## EXERCISE PROMPT
Below are records; please give the number of their lines that contain the string "ECMC", and only that number.

Source texts of formatted documents
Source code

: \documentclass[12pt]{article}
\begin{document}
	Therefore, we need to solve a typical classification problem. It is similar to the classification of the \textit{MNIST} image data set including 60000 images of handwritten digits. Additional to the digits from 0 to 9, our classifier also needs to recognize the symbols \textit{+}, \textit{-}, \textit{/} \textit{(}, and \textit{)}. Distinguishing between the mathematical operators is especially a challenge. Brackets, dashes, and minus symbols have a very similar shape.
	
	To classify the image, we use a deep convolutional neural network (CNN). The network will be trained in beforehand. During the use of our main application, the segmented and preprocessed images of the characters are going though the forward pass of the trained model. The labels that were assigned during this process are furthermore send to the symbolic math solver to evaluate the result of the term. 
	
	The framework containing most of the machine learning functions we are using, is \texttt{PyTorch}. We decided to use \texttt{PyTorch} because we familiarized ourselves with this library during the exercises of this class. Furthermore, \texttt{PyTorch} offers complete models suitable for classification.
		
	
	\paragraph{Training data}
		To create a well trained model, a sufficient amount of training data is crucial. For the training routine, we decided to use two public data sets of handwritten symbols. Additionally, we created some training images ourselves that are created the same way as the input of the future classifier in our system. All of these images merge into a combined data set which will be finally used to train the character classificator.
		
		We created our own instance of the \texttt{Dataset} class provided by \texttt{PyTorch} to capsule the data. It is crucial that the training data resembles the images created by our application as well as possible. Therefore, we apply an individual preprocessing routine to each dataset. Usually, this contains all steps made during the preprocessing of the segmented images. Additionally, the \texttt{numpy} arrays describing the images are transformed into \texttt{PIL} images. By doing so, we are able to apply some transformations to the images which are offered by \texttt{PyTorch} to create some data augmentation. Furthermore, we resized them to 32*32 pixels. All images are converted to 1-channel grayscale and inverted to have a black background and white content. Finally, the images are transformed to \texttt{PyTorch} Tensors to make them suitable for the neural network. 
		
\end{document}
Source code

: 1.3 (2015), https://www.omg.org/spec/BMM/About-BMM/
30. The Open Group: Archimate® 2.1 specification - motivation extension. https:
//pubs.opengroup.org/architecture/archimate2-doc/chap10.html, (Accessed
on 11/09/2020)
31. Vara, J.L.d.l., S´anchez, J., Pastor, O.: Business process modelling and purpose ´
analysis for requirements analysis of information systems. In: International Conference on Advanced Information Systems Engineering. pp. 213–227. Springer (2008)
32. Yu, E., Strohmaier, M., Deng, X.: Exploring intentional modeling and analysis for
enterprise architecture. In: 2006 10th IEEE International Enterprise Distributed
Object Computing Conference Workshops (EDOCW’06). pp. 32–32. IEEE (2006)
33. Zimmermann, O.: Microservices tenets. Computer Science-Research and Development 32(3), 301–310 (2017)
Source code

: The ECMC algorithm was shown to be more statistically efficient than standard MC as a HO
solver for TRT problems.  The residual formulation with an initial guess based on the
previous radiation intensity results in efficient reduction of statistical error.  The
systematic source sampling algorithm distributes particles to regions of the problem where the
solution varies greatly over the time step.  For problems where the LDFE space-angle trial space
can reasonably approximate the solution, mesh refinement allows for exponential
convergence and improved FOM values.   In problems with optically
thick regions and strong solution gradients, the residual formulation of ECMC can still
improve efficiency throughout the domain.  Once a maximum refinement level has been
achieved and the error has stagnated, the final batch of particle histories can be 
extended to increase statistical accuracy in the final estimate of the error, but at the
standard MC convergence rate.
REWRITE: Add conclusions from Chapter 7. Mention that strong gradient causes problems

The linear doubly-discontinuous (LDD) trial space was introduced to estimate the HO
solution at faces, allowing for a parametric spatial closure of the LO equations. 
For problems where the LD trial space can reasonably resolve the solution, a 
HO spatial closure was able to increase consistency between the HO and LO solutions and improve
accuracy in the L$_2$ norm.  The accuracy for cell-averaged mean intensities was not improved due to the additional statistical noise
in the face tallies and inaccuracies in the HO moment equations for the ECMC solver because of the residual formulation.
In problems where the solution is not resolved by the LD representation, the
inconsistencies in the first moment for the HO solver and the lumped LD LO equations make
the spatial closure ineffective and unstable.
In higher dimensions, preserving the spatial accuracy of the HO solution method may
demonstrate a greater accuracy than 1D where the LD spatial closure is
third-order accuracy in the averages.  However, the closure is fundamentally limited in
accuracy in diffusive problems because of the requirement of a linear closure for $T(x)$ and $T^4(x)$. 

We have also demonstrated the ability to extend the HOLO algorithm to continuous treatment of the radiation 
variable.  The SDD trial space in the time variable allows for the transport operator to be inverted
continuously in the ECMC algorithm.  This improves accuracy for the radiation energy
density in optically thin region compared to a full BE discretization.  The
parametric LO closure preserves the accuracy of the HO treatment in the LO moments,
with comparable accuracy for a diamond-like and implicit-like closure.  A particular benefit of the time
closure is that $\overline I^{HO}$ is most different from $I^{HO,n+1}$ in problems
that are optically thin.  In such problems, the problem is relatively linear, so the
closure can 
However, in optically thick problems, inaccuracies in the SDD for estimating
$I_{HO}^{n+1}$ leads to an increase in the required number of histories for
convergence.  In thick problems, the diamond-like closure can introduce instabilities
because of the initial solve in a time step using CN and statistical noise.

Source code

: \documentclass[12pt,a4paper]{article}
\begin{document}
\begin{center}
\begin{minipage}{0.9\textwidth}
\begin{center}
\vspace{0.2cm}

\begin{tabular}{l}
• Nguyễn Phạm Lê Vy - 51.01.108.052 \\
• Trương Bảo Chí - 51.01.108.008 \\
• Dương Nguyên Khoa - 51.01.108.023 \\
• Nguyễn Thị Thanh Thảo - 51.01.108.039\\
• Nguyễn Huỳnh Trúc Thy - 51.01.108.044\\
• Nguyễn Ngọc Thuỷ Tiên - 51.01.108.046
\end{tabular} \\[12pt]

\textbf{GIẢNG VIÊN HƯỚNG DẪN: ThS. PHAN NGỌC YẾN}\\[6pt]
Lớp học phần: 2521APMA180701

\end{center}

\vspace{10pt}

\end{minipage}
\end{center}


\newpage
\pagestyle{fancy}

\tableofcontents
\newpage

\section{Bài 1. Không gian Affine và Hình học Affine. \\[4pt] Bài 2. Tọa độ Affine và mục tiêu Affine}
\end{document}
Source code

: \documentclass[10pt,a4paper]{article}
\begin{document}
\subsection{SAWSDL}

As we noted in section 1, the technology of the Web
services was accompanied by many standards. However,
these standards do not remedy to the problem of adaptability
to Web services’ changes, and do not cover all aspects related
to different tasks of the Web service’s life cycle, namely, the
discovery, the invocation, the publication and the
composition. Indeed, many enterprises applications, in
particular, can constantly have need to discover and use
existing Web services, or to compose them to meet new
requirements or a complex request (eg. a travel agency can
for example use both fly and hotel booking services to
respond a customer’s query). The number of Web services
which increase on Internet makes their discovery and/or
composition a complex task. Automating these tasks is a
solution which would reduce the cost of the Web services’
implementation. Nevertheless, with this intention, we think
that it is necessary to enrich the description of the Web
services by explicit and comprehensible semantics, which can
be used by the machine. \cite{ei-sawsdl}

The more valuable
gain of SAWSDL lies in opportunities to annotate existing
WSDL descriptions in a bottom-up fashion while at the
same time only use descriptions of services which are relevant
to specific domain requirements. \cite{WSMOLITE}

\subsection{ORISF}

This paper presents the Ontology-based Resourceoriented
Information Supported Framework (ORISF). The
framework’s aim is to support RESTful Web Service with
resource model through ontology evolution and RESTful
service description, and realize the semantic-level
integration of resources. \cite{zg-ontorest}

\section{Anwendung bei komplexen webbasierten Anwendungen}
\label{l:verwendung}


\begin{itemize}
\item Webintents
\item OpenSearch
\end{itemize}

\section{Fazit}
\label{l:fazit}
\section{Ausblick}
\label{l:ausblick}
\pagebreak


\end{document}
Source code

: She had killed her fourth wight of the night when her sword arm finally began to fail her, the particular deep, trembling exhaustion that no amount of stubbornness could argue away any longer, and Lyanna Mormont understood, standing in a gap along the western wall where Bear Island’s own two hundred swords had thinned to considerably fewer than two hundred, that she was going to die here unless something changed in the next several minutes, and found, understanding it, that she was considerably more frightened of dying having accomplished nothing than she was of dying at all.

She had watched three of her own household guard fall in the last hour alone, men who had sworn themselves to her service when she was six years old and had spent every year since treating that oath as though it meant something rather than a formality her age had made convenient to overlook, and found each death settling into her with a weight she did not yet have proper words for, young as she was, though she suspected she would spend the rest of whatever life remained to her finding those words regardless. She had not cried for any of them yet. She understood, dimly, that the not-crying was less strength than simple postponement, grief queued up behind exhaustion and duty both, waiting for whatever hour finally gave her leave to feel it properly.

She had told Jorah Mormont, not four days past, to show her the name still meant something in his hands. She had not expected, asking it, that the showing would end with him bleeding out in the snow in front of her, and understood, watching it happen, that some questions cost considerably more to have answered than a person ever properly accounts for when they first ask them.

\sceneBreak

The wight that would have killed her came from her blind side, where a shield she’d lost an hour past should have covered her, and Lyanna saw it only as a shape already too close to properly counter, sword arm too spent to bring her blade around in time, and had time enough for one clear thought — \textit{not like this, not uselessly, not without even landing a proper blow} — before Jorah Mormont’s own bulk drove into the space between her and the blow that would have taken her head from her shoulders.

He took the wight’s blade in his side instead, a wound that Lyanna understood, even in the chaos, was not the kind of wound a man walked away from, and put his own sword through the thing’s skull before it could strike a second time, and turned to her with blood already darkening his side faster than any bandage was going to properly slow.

## THE ANSWER
4